Actually, I didn't mind in the least that this happened, and not only because I wouldn't have to see "Guys and Dolls." On other occasions I've had to tell Helen that some plans I'd made for an evening together had gone awry and no matter how artfully I tried to explain what had transpired I always came out feeling like something of a dope. Now I didn't have to feel like something of a dope, or any dope at all. It was a heady sensation.

"Suppose we just go out and have dinner Wednesday?" she offered tentatively.

"That's just fine," I declared promptly, losing no time to make plain my tolerant and understanding nature.

We went in her car. She not only drove, but she opened the door for me first. It was drizzly and foggy, the driving wasn't easy. Me? I was settled back in my seat, comfortable and relaxed.
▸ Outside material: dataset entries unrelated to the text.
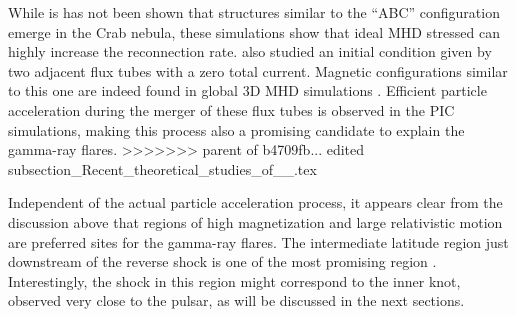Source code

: While is has not been shown that structures similar to the ``ABC'' configuration emerge in the Crab nebula, these simulations show that ideal MHD stressed can highly increase the reconnection rate. \citet{2016arXiv160305731L} also studied an initial condition given by two adjacent flux tubes with a zero total current. Magnetic configurations similar to this one are indeed found in global 3D MHD simulations \cite{PorthKomissarov2014a}. Efficient particle acceleration during the merger of these flux tubes is observed in the PIC simulations, making this process also a promising candidate to explain the gamma-ray flares. 
>>>>>>> parent of b4709fb... edited subsection_Recent_theoretical_studies_of__.tex

Independent of the actual particle acceleration process, it appears clear from the discussion above that regions of high magnetization and large relativistic motion are preferred sites for the gamma-ray flares. The intermediate latitude region just downstream of the reverse shock is one of the most promising region \citet{2016arXiv160305731L}. Interestingly, the shock in this region might correspond to the inner knot, observed very close to the pulsar, as will be discussed in the next sections. 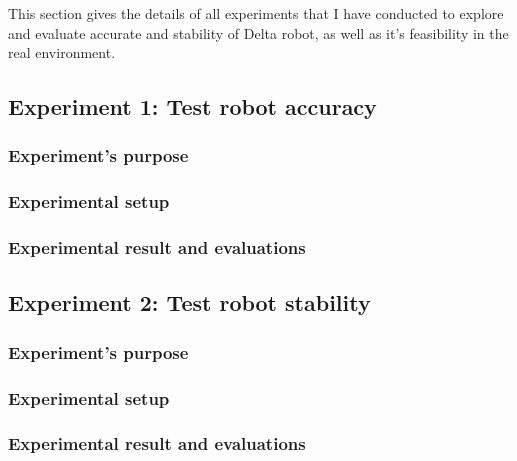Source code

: This section gives the details of all experiments that I have conducted to explore and evaluate accurate and stability of Delta robot, as well as it's feasibility in the real environment.

\subsection{Experiment 1: Test robot accuracy}
\subsubsection{Experiment's purpose}

\subsubsection{Experimental setup}

\subsubsection{Experimental result and evaluations}

\subsection{Experiment 2: Test robot stability}
\subsubsection{Experiment's purpose}

\subsubsection{Experimental setup}

\subsubsection{Experimental result and evaluations}


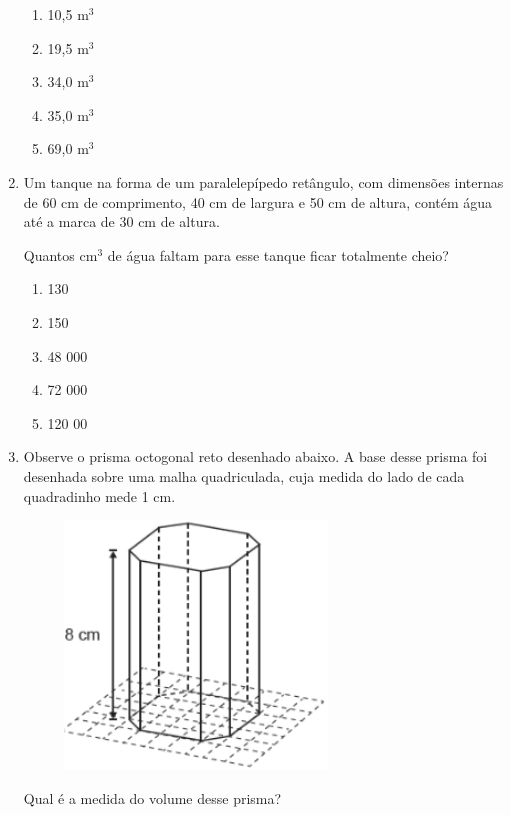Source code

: \documentclass[twocolumn,oneside,a4paper,12.0pt]{article}
\begin{document}
\begin{enumerate}
\begin{enumerate}
\item 10,5 m$^3$
\item 19,5 m$^3$
\item 34,0 m$^3$
\item 35,0 m$^3$
\item 69,0 m$^3$
\end{enumerate}


\item Um tanque na forma de um paralelepípedo retângulo, com dimensões internas de 60 cm de comprimento, 40 cm de largura e 50 cm de altura, contém água até a marca de 30 cm de altura.

Quantos cm$^3$ de água faltam para esse tanque ficar totalmente cheio?

\begin{enumerate}
\item 130
\item 150
\item 48 000
\item 72 000
\item 120 00
\end{enumerate}


\item Observe o prisma octogonal reto desenhado abaixo. A base desse prisma foi desenhada sobre uma malha quadriculada, cuja medida do lado de cada quadradinho mede 1 cm.

	\begin{figure}[!htb]
	\center
	\includegraphics[width=7cm]{Extras/v3.png}
	\end{figure}

Qual é a medida do volume desse prisma?


\end{enumerate}
\end{document}
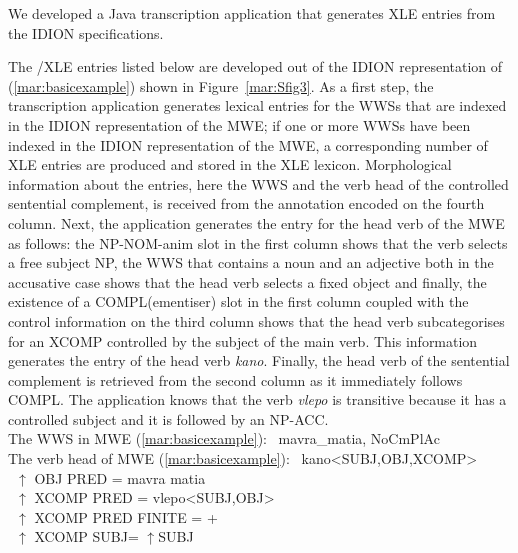 \documentclass[output=paper]{langsci/langscibook}
\begin{document}
We developed a Java transcription application that generates XLE entries from the IDION specifications. 

The /XLE entries listed below are developed out of the IDION representation of (\ref{mar:basicexample}) shown in Figure~\ref{mar:Sfig3}. As a first step, the transcription application generates lexical entries for the WWSs that are indexed in the IDION representation of the MWE;  if one or more WWSs have been indexed in the IDION representation of the MWE, a corresponding number of XLE entries are produced and stored in the XLE lexicon. Morphological information about the entries, here the WWS and the verb head of the controlled sentential complement, is received from the annotation encoded on the fourth column. Next, the application generates the entry for the head verb of the MWE as follows: the NP-NOM-anim slot in the first column shows that the verb selects a free subject NP, the WWS that contains a noun and an adjective both in the accusative case shows that the head verb selects a fixed object and finally,  the existence of a COMPL(ementiser) slot in the first column coupled with the control information on the third column shows that the head verb subcategorises for an XCOMP controlled by the subject of the main verb.  This information generates the entry of the head verb \textit{kano}.  Finally, the head verb of the sentential complement is retrieved from the second column as it immediately follows COMPL. The application knows that the verb \textit{vlepo} is transitive because it has a controlled subject and it is followed by an NP-ACC. \\


\noindent
The WWS in MWE (\ref{mar:basicexample}): %
~\hspace*{1em}mavra\_matia, NoCmPlAc \\

\noindent
The verb head of MWE (\ref{mar:basicexample}): %
~\hspace*{1em}kano<SUBJ,OBJ,XCOMP>\\
~\hspace*{15em}$\uparrow$ OBJ PRED = mavra matia\\
~\hspace*{15em}$\uparrow$ XCOMP PRED = vlepo<SUBJ,OBJ>\\
~\hspace*{15em}$\uparrow$ XCOMP PRED FINITE = +\\
~\hspace*{15em}$\uparrow$ XCOMP SUBJ= $\uparrow$SUBJ\\
\end{document}
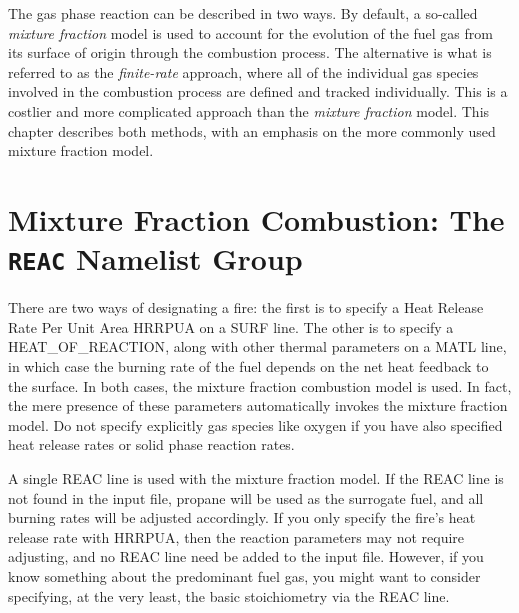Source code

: \documentclass[11pt]{book}
\begin{document}
The gas phase reaction can be described in two ways. By default, a so-called {\em mixture fraction} model is used to account for the evolution of
the fuel gas from its surface of origin through the combustion process. The alternative is what is referred to as the {\em finite-rate}
approach, where all of the individual gas species involved in the combustion process are defined and tracked individually. This is a
costlier and more complicated approach than the {\em mixture fraction} model. This chapter describes both methods, with an emphasis on the more
commonly used mixture fraction model.


\section{Mixture Fraction Combustion: The \texorpdfstring{{\tt REAC}}{REAC} Namelist Group}
\label{info:REAC}


There are two ways of designating a fire: the first is to specify a
Heat Release Rate Per Unit Area {\ct HRRPUA} on a
{\ct SURF} line. The other is to specify a
{\ct HEAT\_OF\_REACTION}, along with other thermal parameters on a {\ct MATL} line,
in which case the burning rate of the fuel depends on the net heat feedback to the surface.
In both cases, the mixture fraction combustion model is used. In fact, the mere presence of these
parameters automatically invokes the mixture fraction model. Do not specify explicitly gas species like
oxygen if you have also specified heat release rates or solid phase reaction rates.

A single {\ct REAC} line is used with the mixture fraction model. If the {\ct REAC} line is not found in the input file, propane will
be used as the surrogate fuel, and all burning rates will be adjusted accordingly.
If you only specify the fire's heat release
rate with {\ct HRRPUA}, then the reaction parameters may not
require adjusting, and no {\ct REAC} line need be added to the input file.
However, if you know something about the predominant fuel gas, you might want to consider
specifying, at the very least, the basic stoichiometry via the {\ct REAC} line.
\end{document}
"I know how much you like spaghetti so I thought we'd go to an Italian restaurant," said Helen.

"How nice."

"I must have talked to at least a half dozen people. I wanted to make sure we went to a real fine place. There's a restaurant on Ramsey Avenue that came out ahead. That's where we're going. I hope you'll like it."

"I'm sure I will. And it was certainly thoughtful of you to go to the trouble that you did."

We entered the restaurant and Helen said, "It's nice, isn't it? -- don't you think?"

"Oh, yes," I assured her. "It is very nice."

"The ambience -- it's just right, isn't it?"

"Yes, it is."

I'd hardly got the first forkful of spaghetti into me when she was inquiring, "Well, how is it?"

"Fine. Just fine. It's good."

I'd tried to put her at ease forthrightly, but three fork twists later she was asking, "Is it okay?"

"Great. Simply great."

"Good."

I couldn't help but think that was a most appropriate word. In all the times I'd gone out with a member of the opposite sex, I'd never had it so good.

No problems. Nothing to be concerned about. There was somebody on hand, a genie, and an attractive genie at that, to make sure that everything -- from spaghetti to salad to beverages -- went exactly the way I wanted it.

Helen was determined to stay on top of things and make sure everything went right. She immediately took the bill when the waiter placed it on the table. I, with pleasure, let her go through the exercise. Maybe, it occurred to me as if from afar, I shouldn't have had that extra cup of coffee. But I didn't want anything to arouse me from this dream.She faltered only once during the entire evening. The tip. She was a little flustered and didn't know exactly what it should be.

"Oh, $3.50 ought to do it," I declared in a matter-of-fact, masterful way.

I suppose I could have offered to drive back in the still miserable weather, but why ruin what had been such a splendid evening? And give up the enchantment of having the car door opened again for me for the ride back?

"It was," as I whispered to Helen when I got home, "a lovely evening."